When I was on Setraline/Zoloft I still had a sex drive but my dick felt numb when I was fucking and I didn't last as long.

Antidepressants
>
Anti-depressants

Look up drugs classified as "depressants"

Do you really want to start on something that's "Anti" all that ???

Here's some truth, antidepressants aren't going to help, not one bit. It's just a different fix, something else. Sure it's going maybe help numb some issues you were having before, but it's not going fix them. They're just going continue on, but buried a little deeper under the fog of this new fix. And soon enough this new fix isn't going to be enough, so they'll up it a bit, then maybe have you try something else, just keep changing the game on you, but never once fixing the real issue.

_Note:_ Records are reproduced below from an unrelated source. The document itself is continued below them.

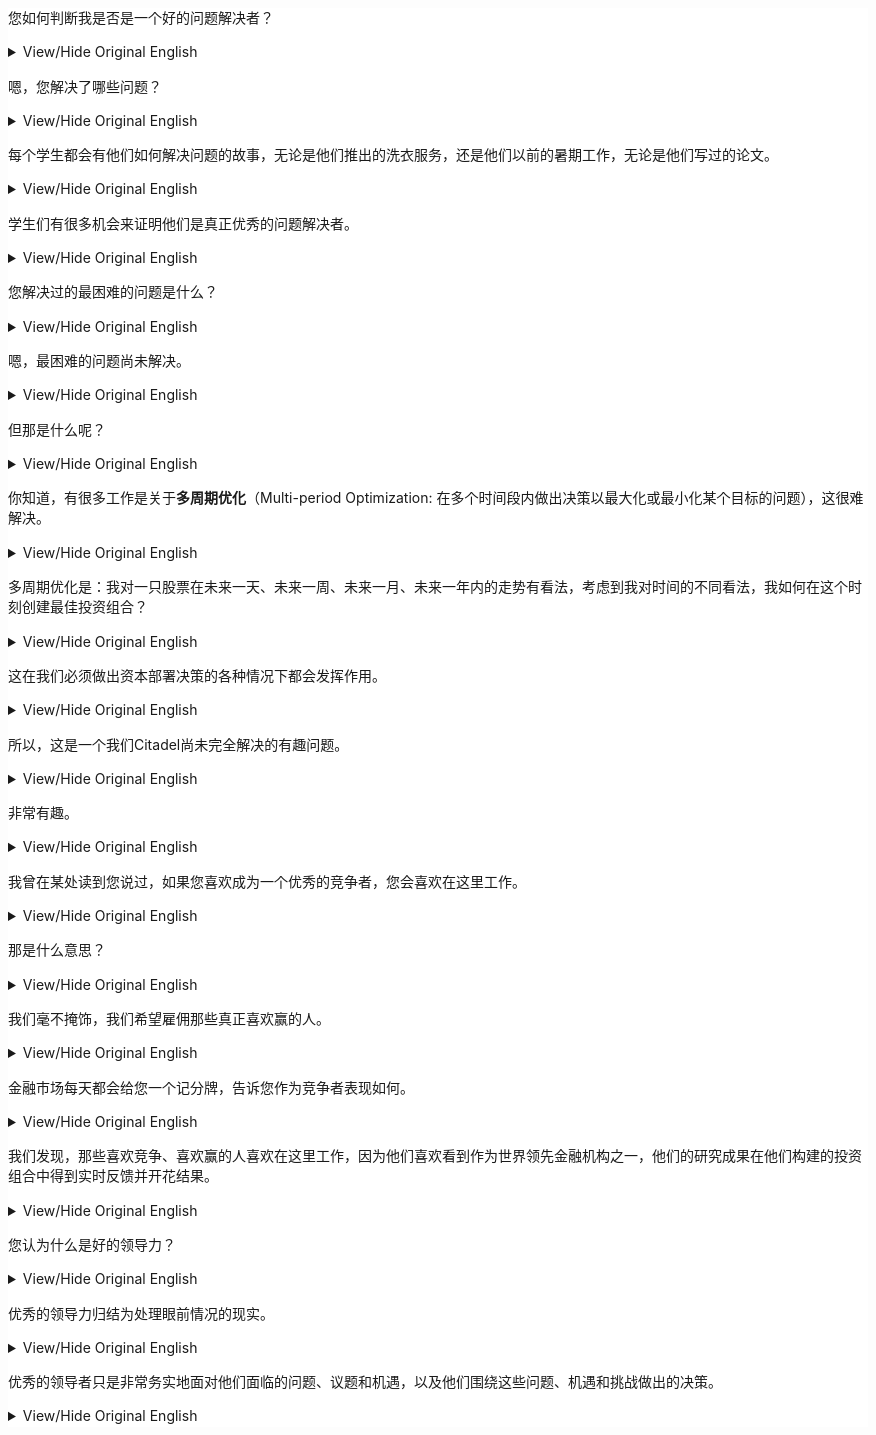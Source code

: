 您如何判断我是否是一个好的问题解决者？
<details><summary>View/Hide Original English</summary></details>

嗯，您解决了哪些问题？
<details><summary>View/Hide Original English</summary></details>

每个学生都会有他们如何解决问题的故事，无论是他们推出的洗衣服务，还是他们以前的暑期工作，无论是他们写过的论文。
<details><summary>View/Hide Original English</summary></details>

学生们有很多机会来证明他们是真正优秀的问题解决者。
<details><summary>View/Hide Original English</summary></details>

您解决过的最困难的问题是什么？
<details><summary>View/Hide Original English</summary></details>

嗯，最困难的问题尚未解决。
<details><summary>View/Hide Original English</summary></details>

但那是什么呢？
<details><summary>View/Hide Original English</summary></details>

你知道，有很多工作是关于**多周期优化**（Multi-period Optimization: 在多个时间段内做出决策以最大化或最小化某个目标的问题），这很难解决。
<details><summary>View/Hide Original English</summary></details>

多周期优化是：我对一只股票在未来一天、未来一周、未来一月、未来一年内的走势有看法，考虑到我对时间的不同看法，我如何在这个时刻创建最佳投资组合？
<details><summary>View/Hide Original English</summary></details>

这在我们必须做出资本部署决策的各种情况下都会发挥作用。
<details><summary>View/Hide Original English</summary></details>

所以，这是一个我们Citadel尚未完全解决的有趣问题。
<details><summary>View/Hide Original English</summary></details>

非常有趣。
<details><summary>View/Hide Original English</summary></details>

我曾在某处读到您说过，如果您喜欢成为一个优秀的竞争者，您会喜欢在这里工作。
<details><summary>View/Hide Original English</summary></details>

那是什么意思？
<details><summary>View/Hide Original English</summary></details>

我们毫不掩饰，我们希望雇佣那些真正喜欢赢的人。
<details><summary>View/Hide Original English</summary></details>

金融市场每天都会给您一个记分牌，告诉您作为竞争者表现如何。
<details><summary>View/Hide Original English</summary></details>

我们发现，那些喜欢竞争、喜欢赢的人喜欢在这里工作，因为他们喜欢看到作为世界领先金融机构之一，他们的研究成果在他们构建的投资组合中得到实时反馈并开花结果。
<details><summary>View/Hide Original English</summary></details>

您认为什么是好的领导力？
<details><summary>View/Hide Original English</summary></details>

优秀的领导力归结为处理眼前情况的现实。
<details><summary>View/Hide Original English</summary></details>

优秀的领导者只是非常务实地面对他们面临的问题、议题和机遇，以及他们围绕这些问题、机遇和挑战做出的决策。
<details><summary>View/Hide Original English</summary></details>
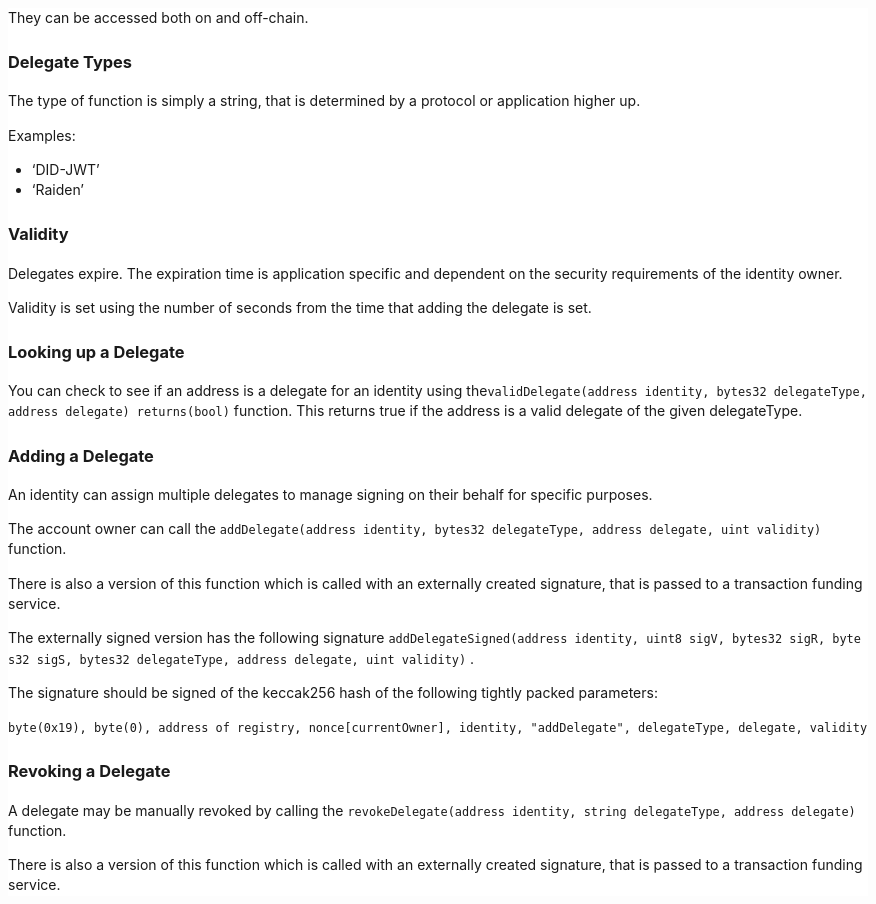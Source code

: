 They can be accessed both on and off-chain.

### Delegate Types

The type of function is simply a string, that is determined by a protocol or application higher up.

Examples:

- ‘DID-JWT’
- ‘Raiden’

### Validity

Delegates expire. The expiration time is application specific and dependent on the security requirements of the identity
owner.

Validity is set using the number of seconds from the time that adding the delegate is set.

### Looking up a Delegate

You can check to see if an address is a delegate for an identity using
the`validDelegate(address identity, bytes32 delegateType, address delegate) returns(bool)` function. This returns true
if the address is a valid delegate of the given delegateType.

### Adding a Delegate

An identity can assign multiple delegates to manage signing on their behalf for specific purposes.

The account owner can call the `addDelegate(address identity, bytes32 delegateType, address delegate, uint validity)`
function.

There is also a version of this function which is called with an externally created signature, that is passed to a
transaction funding service.

The externally signed version has the following
signature `addDelegateSigned(address identity, uint8 sigV, bytes32 sigR, bytes32 sigS, bytes32 delegateType, address delegate, uint validity)`
.

The signature should be signed of the keccak256 hash of the following tightly packed parameters:

`byte(0x19), byte(0), address of registry, nonce[currentOwner], identity, "addDelegate", delegateType, delegate, validity`

### Revoking a Delegate

A delegate may be manually revoked by calling
the `revokeDelegate(address identity, string delegateType, address delegate)` function.

There is also a version of this function which is called with an externally created signature, that is passed to a
transaction funding service.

Same shit they do to old people who lose it. Can't sleep, nervous, up and about at night ? Here, take some tranqs and and go away. Pills not working, here take twice as much, and so on and so on till your just a drooling pile of Shiite.

Wasn't for the whole depression I have some but it's basically anxiety it got to a point where I refused meds but I was shaking and was having anxiety attacks every other day for no reason plus I have a disorder where I don't release enough serotonin I believe in my brain so I've always been like this just as I've come more and more into young adulthood it's breaks me down internally then externally becoming something I can't always stop once triggered.